WHAT YOU ARE ASKED TO DO: Scan the material below for the word "title", then copy every line in which it appears.

MATERIAL TO PROCESS:
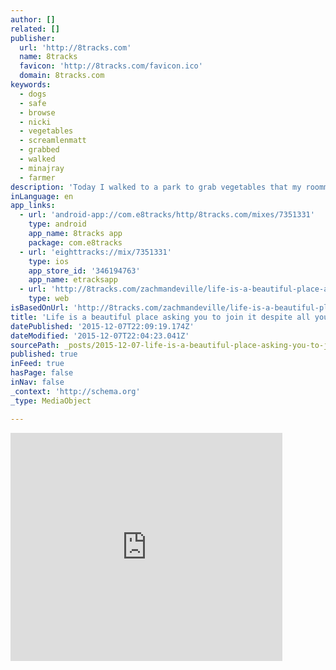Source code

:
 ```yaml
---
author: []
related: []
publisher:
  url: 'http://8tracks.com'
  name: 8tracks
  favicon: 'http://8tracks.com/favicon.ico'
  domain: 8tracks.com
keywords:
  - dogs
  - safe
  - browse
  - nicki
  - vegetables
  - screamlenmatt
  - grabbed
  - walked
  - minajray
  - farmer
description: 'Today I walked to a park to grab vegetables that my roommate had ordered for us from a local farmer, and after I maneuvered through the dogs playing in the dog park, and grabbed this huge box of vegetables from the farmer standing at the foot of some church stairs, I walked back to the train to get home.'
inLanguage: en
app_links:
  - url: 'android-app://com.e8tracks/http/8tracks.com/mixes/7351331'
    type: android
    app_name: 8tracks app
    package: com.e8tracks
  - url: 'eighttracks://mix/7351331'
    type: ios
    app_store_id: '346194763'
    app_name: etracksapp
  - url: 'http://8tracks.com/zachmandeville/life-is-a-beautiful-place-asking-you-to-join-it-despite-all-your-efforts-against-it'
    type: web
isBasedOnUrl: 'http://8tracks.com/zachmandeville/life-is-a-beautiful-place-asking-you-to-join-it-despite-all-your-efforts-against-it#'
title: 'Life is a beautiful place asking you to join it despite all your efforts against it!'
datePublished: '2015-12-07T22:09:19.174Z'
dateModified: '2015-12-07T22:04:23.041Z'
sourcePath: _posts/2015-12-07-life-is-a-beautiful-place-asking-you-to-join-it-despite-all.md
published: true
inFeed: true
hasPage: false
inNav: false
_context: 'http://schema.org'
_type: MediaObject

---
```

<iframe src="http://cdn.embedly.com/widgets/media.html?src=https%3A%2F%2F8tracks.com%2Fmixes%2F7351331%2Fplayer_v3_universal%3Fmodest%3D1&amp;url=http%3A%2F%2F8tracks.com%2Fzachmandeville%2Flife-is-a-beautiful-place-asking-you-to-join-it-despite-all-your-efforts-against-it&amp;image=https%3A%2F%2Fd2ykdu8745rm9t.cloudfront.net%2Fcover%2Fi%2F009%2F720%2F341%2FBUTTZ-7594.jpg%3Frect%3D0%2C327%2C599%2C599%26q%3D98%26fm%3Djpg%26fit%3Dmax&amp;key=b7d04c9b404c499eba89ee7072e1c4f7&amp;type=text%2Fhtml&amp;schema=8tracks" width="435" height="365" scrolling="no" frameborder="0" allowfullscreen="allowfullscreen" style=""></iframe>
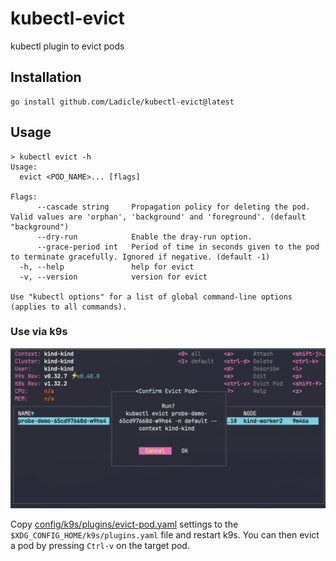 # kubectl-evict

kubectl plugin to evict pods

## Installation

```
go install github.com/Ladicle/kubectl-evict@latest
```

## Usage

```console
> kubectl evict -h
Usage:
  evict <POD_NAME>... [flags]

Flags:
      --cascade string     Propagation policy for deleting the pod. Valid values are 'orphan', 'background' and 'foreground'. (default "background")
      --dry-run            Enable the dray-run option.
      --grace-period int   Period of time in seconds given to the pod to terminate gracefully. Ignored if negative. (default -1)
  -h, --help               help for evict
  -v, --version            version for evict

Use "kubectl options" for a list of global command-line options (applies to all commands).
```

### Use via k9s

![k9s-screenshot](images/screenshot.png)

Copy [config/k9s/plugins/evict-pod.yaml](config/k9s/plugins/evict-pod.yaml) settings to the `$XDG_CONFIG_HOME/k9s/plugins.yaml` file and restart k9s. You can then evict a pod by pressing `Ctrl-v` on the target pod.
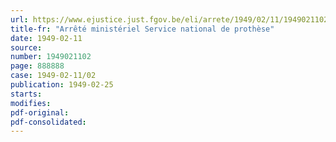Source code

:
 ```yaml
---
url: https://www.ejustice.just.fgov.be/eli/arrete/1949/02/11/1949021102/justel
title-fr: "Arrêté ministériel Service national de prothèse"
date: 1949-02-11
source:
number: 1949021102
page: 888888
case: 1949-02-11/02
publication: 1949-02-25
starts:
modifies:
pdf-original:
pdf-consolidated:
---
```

OUTPUT FOR THIS EXERCISE:
title: 'Life is a beautiful place asking you to join it despite all your efforts against it!'
title-fr: "Arrêté ministériel Service national de prothèse"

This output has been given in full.